* _Exercise objective_
All that should appear is the run of lines from the one containing "5. 不能查看系统的安全日志。" through the end of the records, each repeated exactly.

* _Data records_
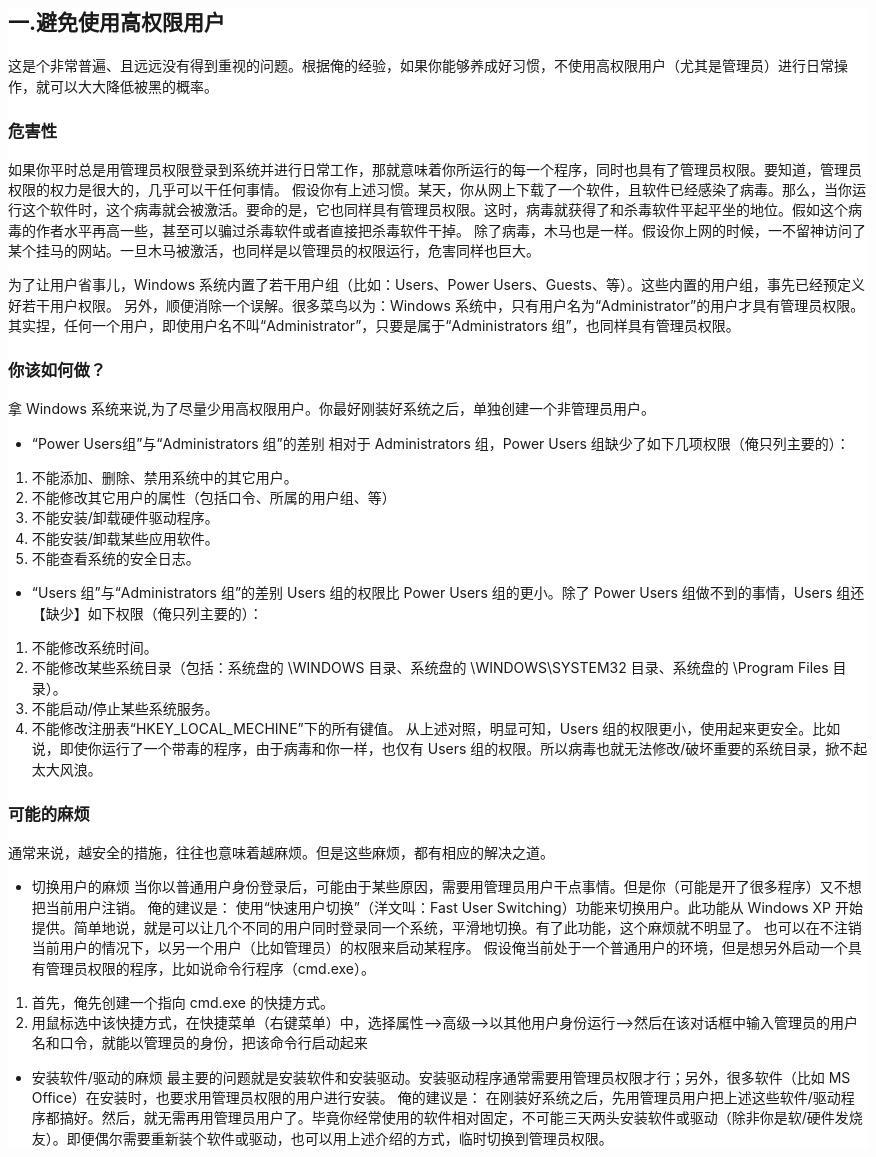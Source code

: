 

## 一.避免使用高权限用户
这是个非常普遍、且远远没有得到重视的问题。根据俺的经验，如果你能够养成好习惯，不使用高权限用户（尤其是管理员）进行日常操作，就可以大大降低被黑的概率。
### 危害性
如果你平时总是用管理员权限登录到系统并进行日常工作，那就意味着你所运行的每一个程序，同时也具有了管理员权限。要知道，管理员权限的权力是很大的，几乎可以干任何事情。
假设你有上述习惯。某天，你从网上下载了一个软件，且软件已经感染了病毒。那么，当你运行这个软件时，这个病毒就会被激活。要命的是，它也同样具有管理员权限。这时，病毒就获得了和杀毒软件平起平坐的地位。假如这个病毒的作者水平再高一些，甚至可以骗过杀毒软件或者直接把杀毒软件干掉。
除了病毒，木马也是一样。假设你上网的时候，一不留神访问了某个挂马的网站。一旦木马被激活，也同样是以管理员的权限运行，危害同样也巨大。

为了让用户省事儿，Windows 系统内置了若干用户组（比如：Users、Power Users、Guests、等）。这些内置的用户组，事先已经预定义好若干用户权限。
另外，顺便消除一个误解。很多菜鸟以为：Windows 系统中，只有用户名为“Administrator”的用户才具有管理员权限。其实捏，任何一个用户，即使用户名不叫“Administrator”，只要是属于“Administrators 组”，也同样具有管理员权限。

### 你该如何做？
拿 Windows 系统来说,为了尽量少用高权限用户。你最好刚装好系统之后，单独创建一个非管理员用户。
* “Power Users组”与“Administrators 组”的差别
相对于 Administrators 组，Power Users 组缺少了如下几项权限（俺只列主要的）：
1. 不能添加、删除、禁用系统中的其它用户。
2. 不能修改其它用户的属性（包括口令、所属的用户组、等）
3. 不能安装/卸载硬件驱动程序。
4. 不能安装/卸载某些应用软件。
5. 不能查看系统的安全日志。

* “Users 组”与“Administrators 组”的差别
Users 组的权限比 Power Users 组的更小。除了 Power Users 组做不到的事情，Users 组还【缺少】如下权限（俺只列主要的）：
1. 不能修改系统时间。
2. 不能修改某些系统目录（包括：系统盘的 \WINDOWS 目录、系统盘的 \WINDOWS\SYSTEM32 目录、系统盘的 \Program Files 目录）。
3. 不能启动/停止某些系统服务。
4. 不能修改注册表“HKEY_LOCAL_MECHINE”下的所有键值。
从上述对照，明显可知，Users 组的权限更小，使用起来更安全。比如说，即使你运行了一个带毒的程序，由于病毒和你一样，也仅有 Users 组的权限。所以病毒也就无法修改/破坏重要的系统目录，掀不起太大风浪。

### 可能的麻烦
通常来说，越安全的措施，往往也意味着越麻烦。但是这些麻烦，都有相应的解决之道。
* 切换用户的麻烦
当你以普通用户身份登录后，可能由于某些原因，需要用管理员用户干点事情。但是你（可能是开了很多程序）又不想把当前用户注销。
俺的建议是：
使用“快速用户切换”（洋文叫：Fast User Switching）功能来切换用户。此功能从 Windows XP 开始提供。简单地说，就是可以让几个不同的用户同时登录同一个系统，平滑地切换。有了此功能，这个麻烦就不明显了。
也可以在不注销当前用户的情况下，以另一个用户（比如管理员）的权限来启动某程序。
假设俺当前处于一个普通用户的环境，但是想另外启动一个具有管理员权限的程序，比如说命令行程序（cmd.exe）。
1. 首先，俺先创建一个指向 cmd.exe 的快捷方式。
2. 用鼠标选中该快捷方式，在快捷菜单（右键菜单）中，选择属性-->高级-->以其他用户身份运行-->然后在该对话框中输入管理员的用户名和口令，就能以管理员的身份，把该命令行启动起来

* 安装软件/驱动的麻烦
最主要的问题就是安装软件和安装驱动。安装驱动程序通常需要用管理员权限才行；另外，很多软件（比如 MS Office）在安装时，也要求用管理员权限的用户进行安装。
俺的建议是：
在刚装好系统之后，先用管理员用户把上述这些软件/驱动程序都搞好。然后，就无需再用管理员用户了。毕竟你经常使用的软件相对固定，不可能三天两头安装软件或驱动（除非你是软/硬件发烧友）。即便偶尔需要重新装个软件或驱动，也可以用上述介绍的方式，临时切换到管理员权限。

* _Your solution_
5. 不能查看系统的安全日志。

* “Users 组”与“Administrators 组”的差别
Users 组的权限比 Power Users 组的更小。除了 Power Users 组做不到的事情，Users 组还【缺少】如下权限（俺只列主要的）：
1. 不能修改系统时间。
2. 不能修改某些系统目录（包括：系统盘的 \WINDOWS 目录、系统盘的 \WINDOWS\SYSTEM32 目录、系统盘的 \Program Files 目录）。
3. 不能启动/停止某些系统服务。
4. 不能修改注册表“HKEY_LOCAL_MECHINE”下的所有键值。
从上述对照，明显可知，Users 组的权限更小，使用起来更安全。比如说，即使你运行了一个带毒的程序，由于病毒和你一样，也仅有 Users 组的权限。所以病毒也就无法修改/破坏重要的系统目录，掀不起太大风浪。

### 可能的麻烦
通常来说，越安全的措施，往往也意味着越麻烦。但是这些麻烦，都有相应的解决之道。
* 切换用户的麻烦
当你以普通用户身份登录后，可能由于某些原因，需要用管理员用户干点事情。但是你（可能是开了很多程序）又不想把当前用户注销。
俺的建议是：
使用“快速用户切换”（洋文叫：Fast User Switching）功能来切换用户。此功能从 Windows XP 开始提供。简单地说，就是可以让几个不同的用户同时登录同一个系统，平滑地切换。有了此功能，这个麻烦就不明显了。
也可以在不注销当前用户的情况下，以另一个用户（比如管理员）的权限来启动某程序。
假设俺当前处于一个普通用户的环境，但是想另外启动一个具有管理员权限的程序，比如说命令行程序（cmd.exe）。
1. 首先，俺先创建一个指向 cmd.exe 的快捷方式。
2. 用鼠标选中该快捷方式，在快捷菜单（右键菜单）中，选择属性-->高级-->以其他用户身份运行-->然后在该对话框中输入管理员的用户名和口令，就能以管理员的身份，把该命令行启动起来

* 安装软件/驱动的麻烦
最主要的问题就是安装软件和安装驱动。安装驱动程序通常需要用管理员权限才行；另外，很多软件（比如 MS Office）在安装时，也要求用管理员权限的用户进行安装。
俺的建议是：
在刚装好系统之后，先用管理员用户把上述这些软件/驱动程序都搞好。然后，就无需再用管理员用户了。毕竟你经常使用的软件相对固定，不可能三天两头安装软件或驱动（除非你是软/硬件发烧友）。即便偶尔需要重新装个软件或驱动，也可以用上述介绍的方式，临时切换到管理员权限。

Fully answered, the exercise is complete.